Top of DATA SHOWN
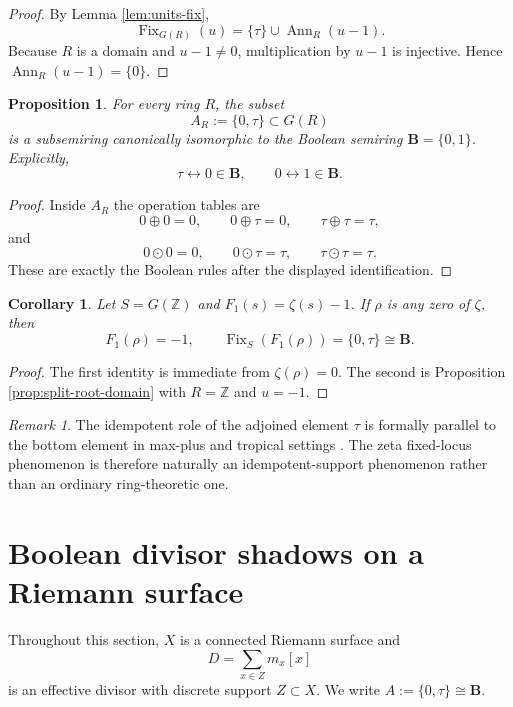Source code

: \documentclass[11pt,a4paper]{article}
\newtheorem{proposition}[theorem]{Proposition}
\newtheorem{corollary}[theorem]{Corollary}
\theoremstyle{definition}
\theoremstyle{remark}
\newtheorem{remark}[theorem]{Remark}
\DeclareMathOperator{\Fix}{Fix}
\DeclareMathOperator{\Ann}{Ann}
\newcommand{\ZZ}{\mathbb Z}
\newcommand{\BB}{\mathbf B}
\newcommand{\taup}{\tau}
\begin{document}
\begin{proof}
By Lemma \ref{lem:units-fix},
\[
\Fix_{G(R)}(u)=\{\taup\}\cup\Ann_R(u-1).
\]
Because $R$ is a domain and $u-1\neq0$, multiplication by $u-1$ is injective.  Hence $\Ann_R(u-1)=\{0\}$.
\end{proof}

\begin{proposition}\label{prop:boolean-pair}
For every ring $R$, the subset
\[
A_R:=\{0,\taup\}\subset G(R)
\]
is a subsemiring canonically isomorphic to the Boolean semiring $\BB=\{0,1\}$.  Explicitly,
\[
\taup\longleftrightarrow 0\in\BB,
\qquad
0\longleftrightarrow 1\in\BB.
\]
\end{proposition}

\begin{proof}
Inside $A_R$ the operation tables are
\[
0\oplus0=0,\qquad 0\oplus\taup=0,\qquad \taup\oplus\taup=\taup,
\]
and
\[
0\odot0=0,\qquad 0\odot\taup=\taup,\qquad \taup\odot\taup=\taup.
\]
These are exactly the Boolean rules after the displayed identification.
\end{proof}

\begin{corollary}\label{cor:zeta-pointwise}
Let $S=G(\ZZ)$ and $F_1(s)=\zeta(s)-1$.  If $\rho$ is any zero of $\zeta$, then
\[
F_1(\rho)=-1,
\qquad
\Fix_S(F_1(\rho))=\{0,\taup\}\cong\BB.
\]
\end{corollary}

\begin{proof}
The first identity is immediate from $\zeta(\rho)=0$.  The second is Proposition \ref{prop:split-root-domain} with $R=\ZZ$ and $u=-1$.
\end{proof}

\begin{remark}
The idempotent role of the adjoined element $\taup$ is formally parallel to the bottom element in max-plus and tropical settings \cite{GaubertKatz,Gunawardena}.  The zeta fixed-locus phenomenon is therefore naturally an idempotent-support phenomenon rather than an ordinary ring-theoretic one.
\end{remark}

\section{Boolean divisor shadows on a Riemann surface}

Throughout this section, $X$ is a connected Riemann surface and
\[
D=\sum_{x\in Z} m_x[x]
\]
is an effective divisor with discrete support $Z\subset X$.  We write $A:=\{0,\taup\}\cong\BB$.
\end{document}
Bottom of DATA SHOWN
### EXERCISE GOAL
Output a faithful copy of the data, with each picture left out.

### ANSWER FOR THE TASK
Source code

: \documentclass[11pt,a4paper]{article}
\newtheorem{proposition}[theorem]{Proposition}
\newtheorem{corollary}[theorem]{Corollary}
\theoremstyle{definition}
\theoremstyle{remark}
\newtheorem{remark}[theorem]{Remark}
\DeclareMathOperator{\Fix}{Fix}
\DeclareMathOperator{\Ann}{Ann}
\newcommand{\ZZ}{\mathbb Z}
\newcommand{\BB}{\mathbf B}
\newcommand{\taup}{\tau}
\begin{document}
\begin{proof}
By Lemma \ref{lem:units-fix},
\[
\Fix_{G(R)}(u)=\{\taup\}\cup\Ann_R(u-1).
\]
Because $R$ is a domain and $u-1\neq0$, multiplication by $u-1$ is injective.  Hence $\Ann_R(u-1)=\{0\}$.
\end{proof}

\begin{proposition}\label{prop:boolean-pair}
For every ring $R$, the subset
\[
A_R:=\{0,\taup\}\subset G(R)
\]
is a subsemiring canonically isomorphic to the Boolean semiring $\BB=\{0,1\}$.  Explicitly,
\[
\taup\longleftrightarrow 0\in\BB,
\qquad
0\longleftrightarrow 1\in\BB.
\]
\end{proposition}

\begin{proof}
Inside $A_R$ the operation tables are
\[
0\oplus0=0,\qquad 0\oplus\taup=0,\qquad \taup\oplus\taup=\taup,
\]
and
\[
0\odot0=0,\qquad 0\odot\taup=\taup,\qquad \taup\odot\taup=\taup.
\]
These are exactly the Boolean rules after the displayed identification.
\end{proof}

\begin{corollary}\label{cor:zeta-pointwise}
Let $S=G(\ZZ)$ and $F_1(s)=\zeta(s)-1$.  If $\rho$ is any zero of $\zeta$, then
\[
F_1(\rho)=-1,
\qquad
\Fix_S(F_1(\rho))=\{0,\taup\}\cong\BB.
\]
\end{corollary}

\begin{proof}
The first identity is immediate from $\zeta(\rho)=0$.  The second is Proposition \ref{prop:split-root-domain} with $R=\ZZ$ and $u=-1$.
\end{proof}

\begin{remark}
The idempotent role of the adjoined element $\taup$ is formally parallel to the bottom element in max-plus and tropical settings \cite{GaubertKatz,Gunawardena}.  The zeta fixed-locus phenomenon is therefore naturally an idempotent-support phenomenon rather than an ordinary ring-theoretic one.
\end{remark}

\section{Boolean divisor shadows on a Riemann surface}

Throughout this section, $X$ is a connected Riemann surface and
\[
D=\sum_{x\in Z} m_x[x]
\]
is an effective divisor with discrete support $Z\subset X$.  We write $A:=\{0,\taup\}\cong\BB$.
\end{document}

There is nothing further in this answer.